• _Exercise requirements_:
The response should contain all of the data below, reproduced exactly, and no pictures.
━━━━━ Data for review ━━━━━
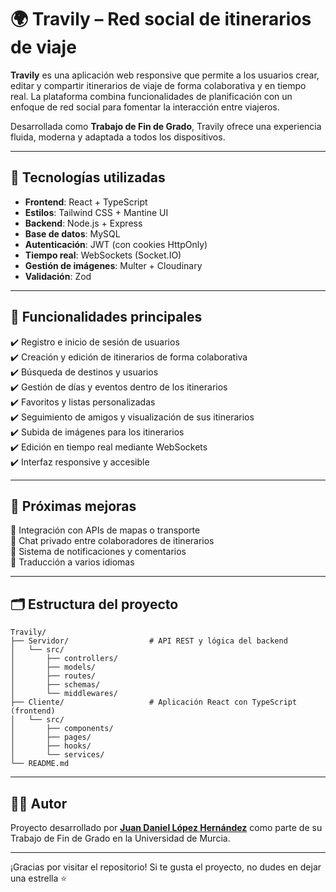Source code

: # 🌍 Travily – Red social de itinerarios de viaje

**Travily** es una aplicación web responsive que permite a los usuarios crear, editar y compartir itinerarios de viaje de forma colaborativa y en tiempo real. La plataforma combina funcionalidades de planificación con un enfoque de red social para fomentar la interacción entre viajeros.

Desarrollada como **Trabajo de Fin de Grado**, Travily ofrece una experiencia fluida, moderna y adaptada a todos los dispositivos.

---

## 🚀 Tecnologías utilizadas

- **Frontend**: React + TypeScript  
- **Estilos**: Tailwind CSS + Mantine UI  
- **Backend**: Node.js + Express  
- **Base de datos**: MySQL  
- **Autenticación**: JWT (con cookies HttpOnly)  
- **Tiempo real**: WebSockets (Socket.IO)  
- **Gestión de imágenes**: Multer + Cloudinary  
- **Validación**: Zod  

---

## 🎯 Funcionalidades principales

✔️ Registro e inicio de sesión de usuarios  
✔️ Creación y edición de itinerarios de forma colaborativa  
✔️ Búsqueda de destinos y usuarios  
✔️ Gestión de días y eventos dentro de los itinerarios  
✔️ Favoritos y listas personalizadas  
✔️ Seguimiento de amigos y visualización de sus itinerarios  
✔️ Subida de imágenes para los itinerarios  
✔️ Edición en tiempo real mediante WebSockets  
✔️ Interfaz responsive y accesible

---

## 📌 Próximas mejoras
  
🔹 Integración con APIs de mapas o transporte  
🔹 Chat privado entre colaboradores de itinerarios  
🔹 Sistema de notificaciones y comentarios  
🔹 Traducción a varios idiomas  

---

## 🗂️ Estructura del proyecto

```
Travily/
├── Servidor/                  # API REST y lógica del backend
│   └── src/
│       ├── controllers/
│       ├── models/
│       ├── routes/
│       ├── schemas/
│       └── middlewares/
├── Cliente/                   # Aplicación React con TypeScript (frontend)
│   └── src/
│       ├── components/
│       ├── pages/
│       ├── hooks/
│       └── services/
└── README.md
```

---

## 👨‍💻 Autor

Proyecto desarrollado por [**Juan Daniel López Hernández**](https://www.linkedin.com/in/juan-daniel-lópez-hernández/) como parte de su Trabajo de Fin de Grado en la Universidad de Murcia.

---

¡Gracias por visitar el repositorio! Si te gusta el proyecto, no dudes en dejar una estrella ⭐

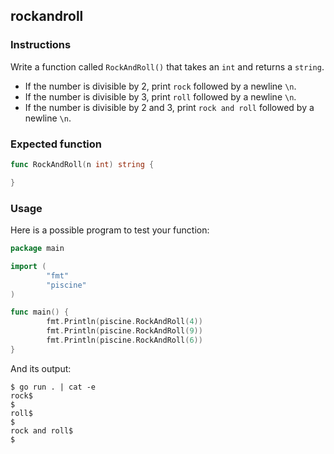 ## rockandroll

### Instructions

Write a function called `RockAndRoll()` that takes an `int` and returns a `string`.

- If the number is divisible by 2, print `rock` followed by a newline `\n`.
- If the number is divisible by 3, print `roll` followed by a newline `\n`.
- If the number is divisible by 2 and 3, print `rock and roll` followed by a newline `\n`.

### Expected function

```go
func RockAndRoll(n int) string {

}
```
### Usage

Here is a possible program to test your function:

```go
package main

import (
        "fmt"
        "piscine"
)

func main() {
        fmt.Println(piscine.RockAndRoll(4))
        fmt.Println(piscine.RockAndRoll(9))
        fmt.Println(piscine.RockAndRoll(6))
}
```
And its output:

```console
$ go run . | cat -e
rock$
$
roll$
$
rock and roll$
$
```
━━━━━
• _Answer box_:
Source code

: # 🌍 Travily – Red social de itinerarios de viaje

**Travily** es una aplicación web responsive que permite a los usuarios crear, editar y compartir itinerarios de viaje de forma colaborativa y en tiempo real. La plataforma combina funcionalidades de planificación con un enfoque de red social para fomentar la interacción entre viajeros.

Desarrollada como **Trabajo de Fin de Grado**, Travily ofrece una experiencia fluida, moderna y adaptada a todos los dispositivos.

---

## 🚀 Tecnologías utilizadas

- **Frontend**: React + TypeScript  
- **Estilos**: Tailwind CSS + Mantine UI  
- **Backend**: Node.js + Express  
- **Base de datos**: MySQL  
- **Autenticación**: JWT (con cookies HttpOnly)  
- **Tiempo real**: WebSockets (Socket.IO)  
- **Gestión de imágenes**: Multer + Cloudinary  
- **Validación**: Zod  

---

## 🎯 Funcionalidades principales

✔️ Registro e inicio de sesión de usuarios  
✔️ Creación y edición de itinerarios de forma colaborativa  
✔️ Búsqueda de destinos y usuarios  
✔️ Gestión de días y eventos dentro de los itinerarios  
✔️ Favoritos y listas personalizadas  
✔️ Seguimiento de amigos y visualización de sus itinerarios  
✔️ Subida de imágenes para los itinerarios  
✔️ Edición en tiempo real mediante WebSockets  
✔️ Interfaz responsive y accesible

---

## 📌 Próximas mejoras
  
🔹 Integración con APIs de mapas o transporte  
🔹 Chat privado entre colaboradores de itinerarios  
🔹 Sistema de notificaciones y comentarios  
🔹 Traducción a varios idiomas  

---

## 🗂️ Estructura del proyecto

```
Travily/
├── Servidor/                  # API REST y lógica del backend
│   └── src/
│       ├── controllers/
│       ├── models/
│       ├── routes/
│       ├── schemas/
│       └── middlewares/
├── Cliente/                   # Aplicación React con TypeScript (frontend)
│   └── src/
│       ├── components/
│       ├── pages/
│       ├── hooks/
│       └── services/
└── README.md
```

---

## 👨‍💻 Autor

Proyecto desarrollado por [**Juan Daniel López Hernández**](https://www.linkedin.com/in/juan-daniel-lópez-hernández/) como parte de su Trabajo de Fin de Grado en la Universidad de Murcia.

---

¡Gracias por visitar el repositorio! Si te gusta el proyecto, no dudes en dejar una estrella ⭐

 ## rockandroll

### Instructions

Write a function called `RockAndRoll()` that takes an `int` and returns a `string`.

- If the number is divisible by 2, print `rock` followed by a newline `\n`.
- If the number is divisible by 3, print `roll` followed by a newline `\n`.
- If the number is divisible by 2 and 3, print `rock and roll` followed by a newline `\n`.

### Expected function

```go
func RockAndRoll(n int) string {

}
```
### Usage

Here is a possible program to test your function:

```go
package main

import (
        "fmt"
        "piscine"
)

func main() {
        fmt.Println(piscine.RockAndRoll(4))
        fmt.Println(piscine.RockAndRoll(9))
        fmt.Println(piscine.RockAndRoll(6))
}
```
And its output:

```console
$ go run . | cat -e
rock$
$
roll$
$
rock and roll$
$
```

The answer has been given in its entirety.